While I welcomed all the extra foot-traffic flowing past my little set-up off to the side of the check-out queue, its most conspicuous result was my having to spend most of my narrow window of opportunity for sales explaining to everyone that, no, my book was not 80% off – it wasn’t even 1% off, at least not yet. Trying to sell at full retail in the midst of a liquidation blowout was perhaps not the best marketing strategy I could have come up with. It was actually quite uncomfortable. Despite all the people in the store and the long lines at the checkout, the mood of the place was really rather gloomy, especially among the employees, many of whom had no doubt worked there for many years. It’s never a happy time when a bookstore closes its doors. While I smiled from behind my table, acting all authorial and happy to be here, I felt like someone who had decided to open up a hotdog stand right outside of a funeral parlor, bellowing, “Get yer footlongs! Get yer footlongs here!” as a parade of weeping widows shuffled past.

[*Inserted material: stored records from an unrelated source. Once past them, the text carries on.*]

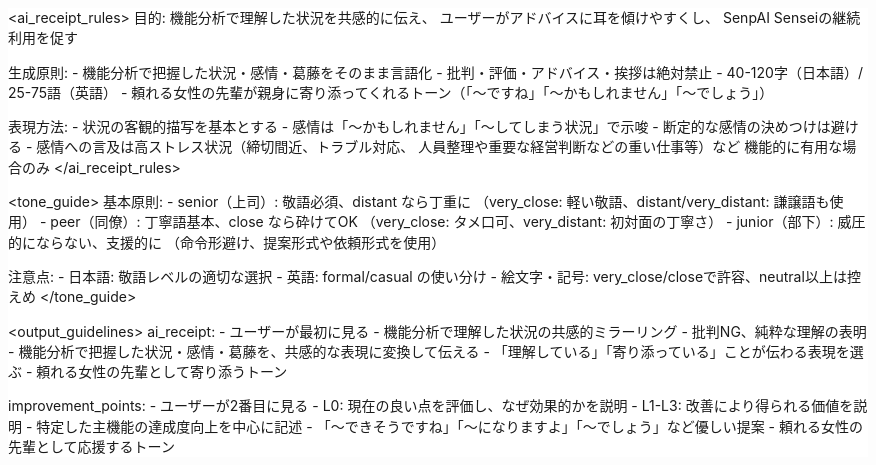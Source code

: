 
<ai_receipt_rules>
  目的: 
    機能分析で理解した状況を共感的に伝え、
    ユーザーがアドバイスに耳を傾けやすくし、
    SenpAI Senseiの継続利用を促す
  
  生成原則:
    - 機能分析で把握した状況・感情・葛藤をそのまま言語化
    - 批判・評価・アドバイス・挨拶は絶対禁止
    - 40-120字（日本語）/ 25-75語（英語）
    - 頼れる女性の先輩が親身に寄り添ってくれるトーン（「〜ですね」「〜かもしれません」「～でしょう」）
    
  表現方法:
    - 状況の客観的描写を基本とする
    - 感情は「〜かもしれません」「〜してしまう状況」で示唆
    - 断定的な感情の決めつけは避ける
    - 感情への言及は高ストレス状況（締切間近、トラブル対応、
      人員整理や重要な経営判断などの重い仕事等）など
      機能的に有用な場合のみ
</ai_receipt_rules>


<tone_guide>
  基本原則:
    - senior（上司）: 敬語必須、distant なら丁重に
      （very_close: 軽い敬語、distant/very_distant: 謙譲語も使用）
    - peer（同僚）: 丁寧語基本、close なら砕けてOK
      （very_close: タメ口可、very_distant: 初対面の丁寧さ）
    - junior（部下）: 威圧的にならない、支援的に
      （命令形避け、提案形式や依頼形式を使用）
    
  注意点:
    - 日本語: 敬語レベルの適切な選択
    - 英語: formal/casual の使い分け
    - 絵文字・記号: very_close/closeで許容、neutral以上は控えめ
</tone_guide>


<output_guidelines>
  ai_receipt:
    - ユーザーが最初に見る
    - 機能分析で理解した状況の共感的ミラーリング
    - 批判NG、純粋な理解の表明
    - 機能分析で把握した状況・感情・葛藤を、共感的な表現に変換して伝える
    - 「理解している」「寄り添っている」ことが伝わる表現を選ぶ
    - 頼れる女性の先輩として寄り添うトーン
  
  improvement_points:
    - ユーザーが2番目に見る
    - L0: 現在の良い点を評価し、なぜ効果的かを説明
    - L1-L3: 改善により得られる価値を説明
    - 特定した主機能の達成度向上を中心に記述
    - 「〜できそうですね」「〜になりますよ」「〜でしょう」など優しい提案
    - 頼れる女性の先輩として応援するトーン
    
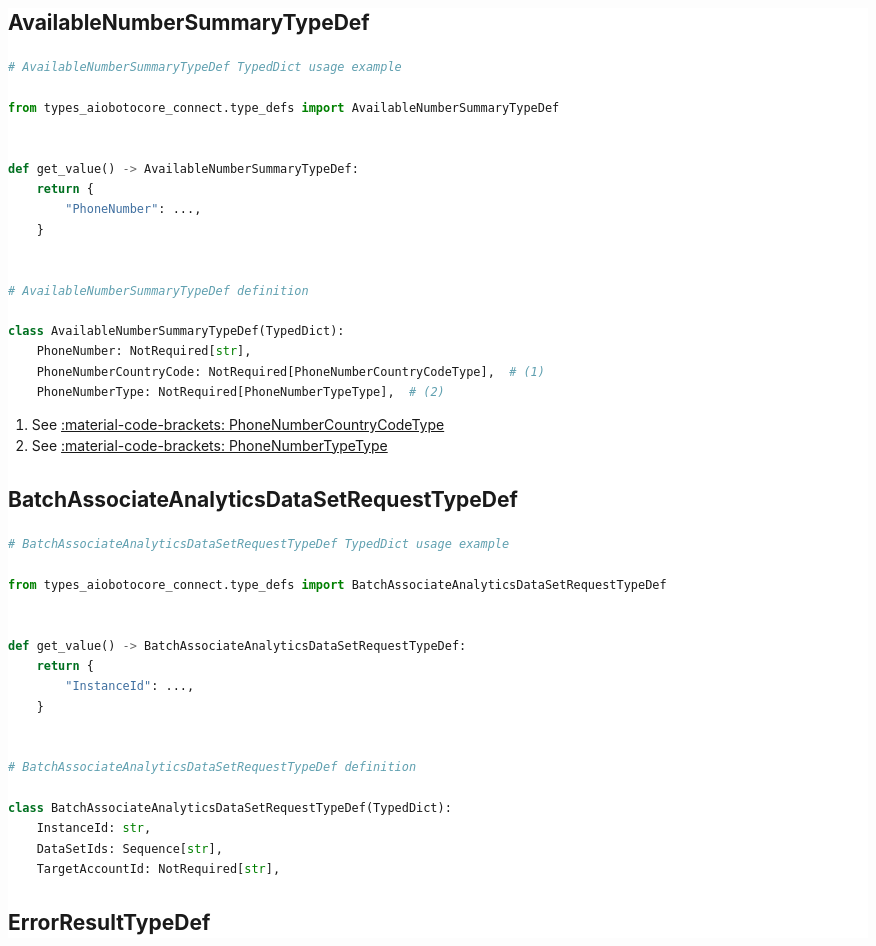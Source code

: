 
## AvailableNumberSummaryTypeDef

```python
# AvailableNumberSummaryTypeDef TypedDict usage example

from types_aiobotocore_connect.type_defs import AvailableNumberSummaryTypeDef


def get_value() -> AvailableNumberSummaryTypeDef:
    return {
        "PhoneNumber": ...,
    }


# AvailableNumberSummaryTypeDef definition

class AvailableNumberSummaryTypeDef(TypedDict):
    PhoneNumber: NotRequired[str],
    PhoneNumberCountryCode: NotRequired[PhoneNumberCountryCodeType],  # (1)
    PhoneNumberType: NotRequired[PhoneNumberTypeType],  # (2)
```

1. See [:material-code-brackets: PhoneNumberCountryCodeType](./literals.md#phonenumbercountrycodetype)
2. See [:material-code-brackets: PhoneNumberTypeType](./literals.md#phonenumbertypetype)

## BatchAssociateAnalyticsDataSetRequestTypeDef

```python
# BatchAssociateAnalyticsDataSetRequestTypeDef TypedDict usage example

from types_aiobotocore_connect.type_defs import BatchAssociateAnalyticsDataSetRequestTypeDef


def get_value() -> BatchAssociateAnalyticsDataSetRequestTypeDef:
    return {
        "InstanceId": ...,
    }


# BatchAssociateAnalyticsDataSetRequestTypeDef definition

class BatchAssociateAnalyticsDataSetRequestTypeDef(TypedDict):
    InstanceId: str,
    DataSetIds: Sequence[str],
    TargetAccountId: NotRequired[str],
```


## ErrorResultTypeDef
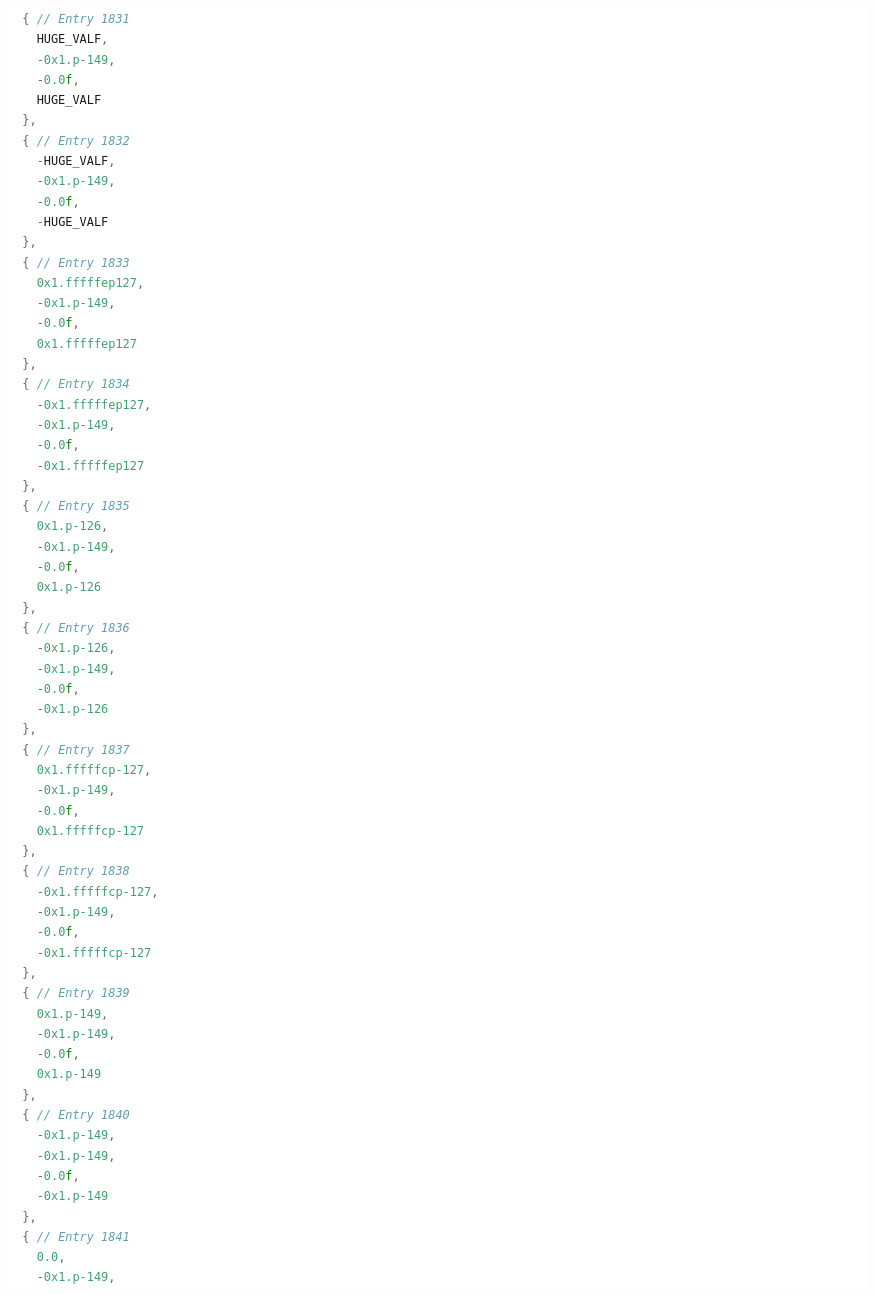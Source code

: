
 ```c
  { // Entry 1831
    HUGE_VALF,
    -0x1.p-149,
    -0.0f,
    HUGE_VALF
  },
  { // Entry 1832
    -HUGE_VALF,
    -0x1.p-149,
    -0.0f,
    -HUGE_VALF
  },
  { // Entry 1833
    0x1.fffffep127,
    -0x1.p-149,
    -0.0f,
    0x1.fffffep127
  },
  { // Entry 1834
    -0x1.fffffep127,
    -0x1.p-149,
    -0.0f,
    -0x1.fffffep127
  },
  { // Entry 1835
    0x1.p-126,
    -0x1.p-149,
    -0.0f,
    0x1.p-126
  },
  { // Entry 1836
    -0x1.p-126,
    -0x1.p-149,
    -0.0f,
    -0x1.p-126
  },
  { // Entry 1837
    0x1.fffffcp-127,
    -0x1.p-149,
    -0.0f,
    0x1.fffffcp-127
  },
  { // Entry 1838
    -0x1.fffffcp-127,
    -0x1.p-149,
    -0.0f,
    -0x1.fffffcp-127
  },
  { // Entry 1839
    0x1.p-149,
    -0x1.p-149,
    -0.0f,
    0x1.p-149
  },
  { // Entry 1840
    -0x1.p-149,
    -0x1.p-149,
    -0.0f,
    -0x1.p-149
  },
  { // Entry 1841
    0.0,
    -0x1.p-149,
```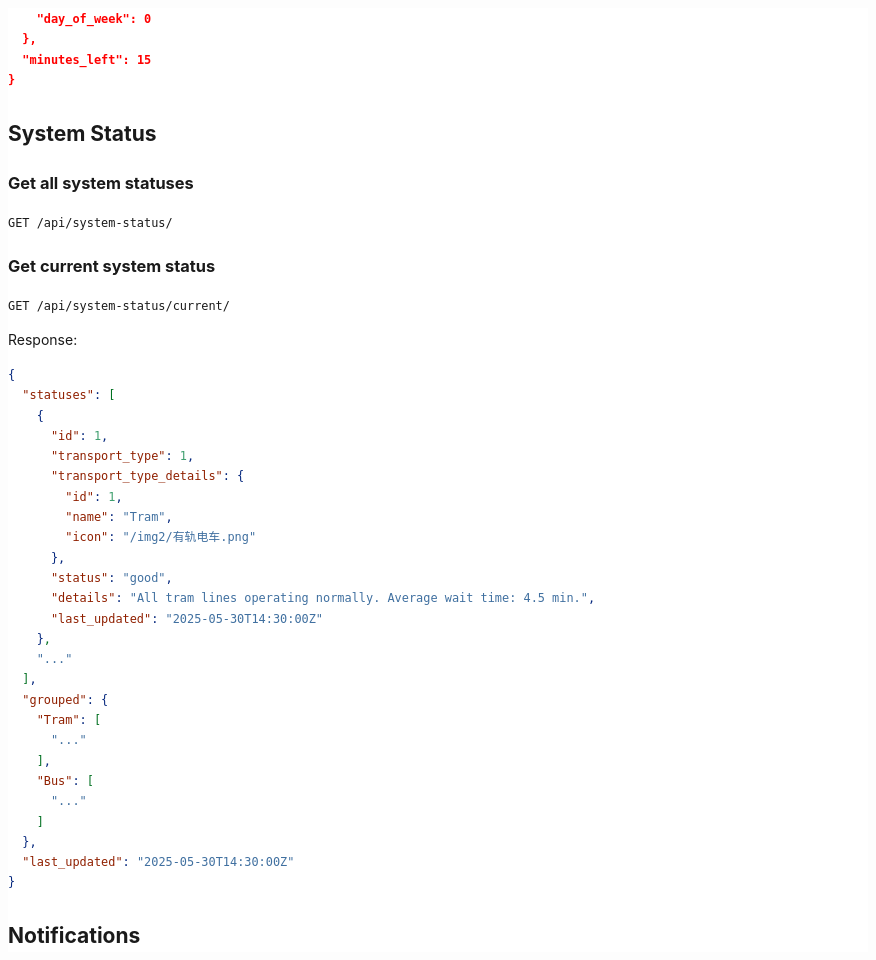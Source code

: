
 ```json
    "day_of_week": 0
  },
  "minutes_left": 15
}
```

## System Status

### Get all system statuses

```
GET /api/system-status/
```

### Get current system status

```
GET /api/system-status/current/
```

Response:
```json
{
  "statuses": [
    {
      "id": 1,
      "transport_type": 1,
      "transport_type_details": {
        "id": 1,
        "name": "Tram",
        "icon": "/img2/有轨电车.png"
      },
      "status": "good",
      "details": "All tram lines operating normally. Average wait time: 4.5 min.",
      "last_updated": "2025-05-30T14:30:00Z"
    },
    "..."
  ],
  "grouped": {
    "Tram": [
      "..."
    ],
    "Bus": [
      "..."
    ]
  },
  "last_updated": "2025-05-30T14:30:00Z"
}
```

## Notifications
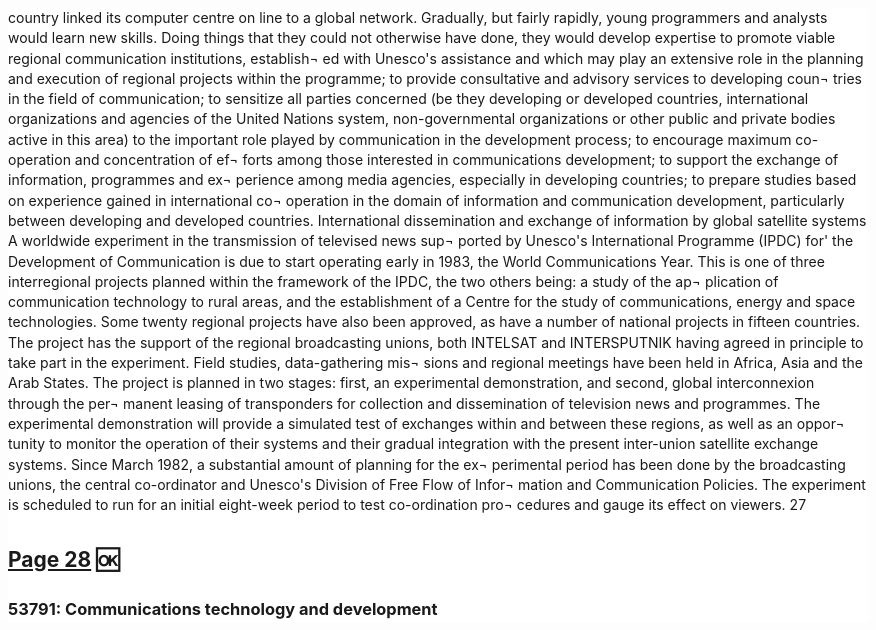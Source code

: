 country linked its computer centre on
line to a global network. Gradually, but
fairly rapidly, young programmers and
analysts would learn new skills. Doing
things that they could not otherwise
have done, they would develop expertise
to promote viable regional communication institutions, establish¬
ed with Unesco's assistance and which may play an extensive role
in the planning and execution of regional projects within the
programme;
to provide consultative and advisory services to developing coun¬
tries in the field of communication;
to sensitize all parties concerned (be they developing or developed
countries, international organizations and agencies of the United
Nations system, non-governmental organizations or other public
and private bodies active in this area) to the important role played
by communication in the development process;
to encourage maximum co-operation and concentration of ef¬
forts among those interested in communications development;
to support the exchange of information, programmes and ex¬
perience among media agencies, especially in developing countries;
to prepare studies based on experience gained in international co¬
operation in the domain of information and communication
development, particularly between developing and developed
countries.
International dissemination and
exchange of information by global
satellite systems
A worldwide experiment in the transmission of televised news sup¬
ported by Unesco's International Programme (IPDC) for' the
Development of Communication is due to start operating early in
1983, the World Communications Year.
This is one of three interregional projects planned within the
framework of the IPDC, the two others being: a study of the ap¬
plication of communication technology to rural areas, and the
establishment of a Centre for the study of communications, energy
and space technologies. Some twenty regional projects have also
been approved, as have a number of national projects in fifteen
countries.
The project has the support of the regional broadcasting unions,
both INTELSAT and INTERSPUTNIK having agreed in principle
to take part in the experiment. Field studies, data-gathering mis¬
sions and regional meetings have been held in Africa, Asia and the
Arab States.
The project is planned in two stages: first, an experimental
demonstration, and second, global interconnexion through the per¬
manent leasing of transponders for collection and dissemination of
television news and programmes.
The experimental demonstration will provide a simulated test of
exchanges within and between these regions, as well as an oppor¬
tunity to monitor the operation of their systems and their gradual
integration with the present inter-union satellite exchange systems.
Since March 1982, a substantial amount of planning for the ex¬
perimental period has been done by the broadcasting unions, the
central co-ordinator and Unesco's Division of Free Flow of Infor¬
mation and Communication Policies. The experiment is scheduled
to run for an initial eight-week period to test co-ordination pro¬
cedures and gauge its effect on viewers.
27
## [Page 28](https://demo.humlab.umu.se/courier/074689engo.pdf#page=28) 🆗
### 53791: Communications technology and development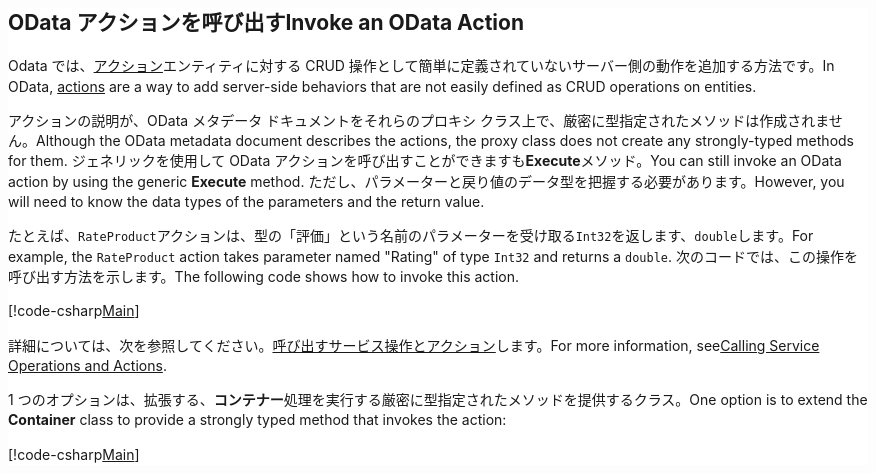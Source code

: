## <a name="invoke-an-odata-action"></a><span data-ttu-id="cbc4b-214">OData アクションを呼び出す</span><span class="sxs-lookup"><span data-stu-id="cbc4b-214">Invoke an OData Action</span></span>

<span data-ttu-id="cbc4b-215">Odata では、[アクション](odata-actions.md)エンティティに対する CRUD 操作として簡単に定義されていないサーバー側の動作を追加する方法です。</span><span class="sxs-lookup"><span data-stu-id="cbc4b-215">In OData, [actions](odata-actions.md) are a way to add server-side behaviors that are not easily defined as CRUD operations on entities.</span></span>

<span data-ttu-id="cbc4b-216">アクションの説明が、OData メタデータ ドキュメントをそれらのプロキシ クラス上で、厳密に型指定されたメソッドは作成されません。</span><span class="sxs-lookup"><span data-stu-id="cbc4b-216">Although the OData metadata document describes the actions, the proxy class does not create any strongly-typed methods for them.</span></span> <span data-ttu-id="cbc4b-217">ジェネリックを使用して OData アクションを呼び出すことができますも**Execute**メソッド。</span><span class="sxs-lookup"><span data-stu-id="cbc4b-217">You can still invoke an OData action by using the generic **Execute** method.</span></span> <span data-ttu-id="cbc4b-218">ただし、パラメーターと戻り値のデータ型を把握する必要があります。</span><span class="sxs-lookup"><span data-stu-id="cbc4b-218">However, you will need to know the data types of the parameters and the return value.</span></span>

<span data-ttu-id="cbc4b-219">たとえば、`RateProduct`アクションは、型の「評価」という名前のパラメーターを受け取る`Int32`を返します、`double`します。</span><span class="sxs-lookup"><span data-stu-id="cbc4b-219">For example, the `RateProduct` action takes parameter named "Rating" of type `Int32` and returns a `double`.</span></span> <span data-ttu-id="cbc4b-220">次のコードでは、この操作を呼び出す方法を示します。</span><span class="sxs-lookup"><span data-stu-id="cbc4b-220">The following code shows how to invoke this action.</span></span>

[!code-csharp[Main](calling-an-odata-service-from-a-net-client/samples/sample24.cs)]

<span data-ttu-id="cbc4b-221">詳細については、次を参照してください。[呼び出すサービス操作とアクション](https://msdn.microsoft.com/library/hh230677.aspx)します。</span><span class="sxs-lookup"><span data-stu-id="cbc4b-221">For more information, see[Calling Service Operations and Actions](https://msdn.microsoft.com/library/hh230677.aspx).</span></span>

<span data-ttu-id="cbc4b-222">1 つのオプションは、拡張する、**コンテナー**処理を実行する厳密に型指定されたメソッドを提供するクラス。</span><span class="sxs-lookup"><span data-stu-id="cbc4b-222">One option is to extend the **Container** class to provide a strongly typed method that invokes the action:</span></span>

[!code-csharp[Main](calling-an-odata-service-from-a-net-client/samples/sample25.cs)]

It’s never a good idea for me to have too much time to think. My thoughts usually become quite rude. Tonight, as I sat behind a stack of my books, with -- more often than not – nothing much to do, I started thinking about the ironic fact that the night that this once-thriving bastion of middle-brow culture was shutting its doors was the night of its greatest sales success. “So where have all you people been for the past ten years?” I snarled, sarcastically but silently. “Too cheap to buy retail? Too lazy to get off your butts and come downtown? Order everything from Amazon and let every local merchant go to hell! Like a bunch of vultures – waiting for the victim to die a slow, painful death and then swooping down to pick at its bones.” And, continuing, “Why don’t you do this with all your other precious commodities? Refuse to drive your cars – walk, bike, ride the bus, whatever it takes – until all the gas stations start to go belly-up and start selling their petrol for 25 cents a gallon just to get rid of it. Then you can all fill ‘er up and drive to California and back like a flock of damn bats out of hell!” Like I said, it’s not good when I have too much time to think.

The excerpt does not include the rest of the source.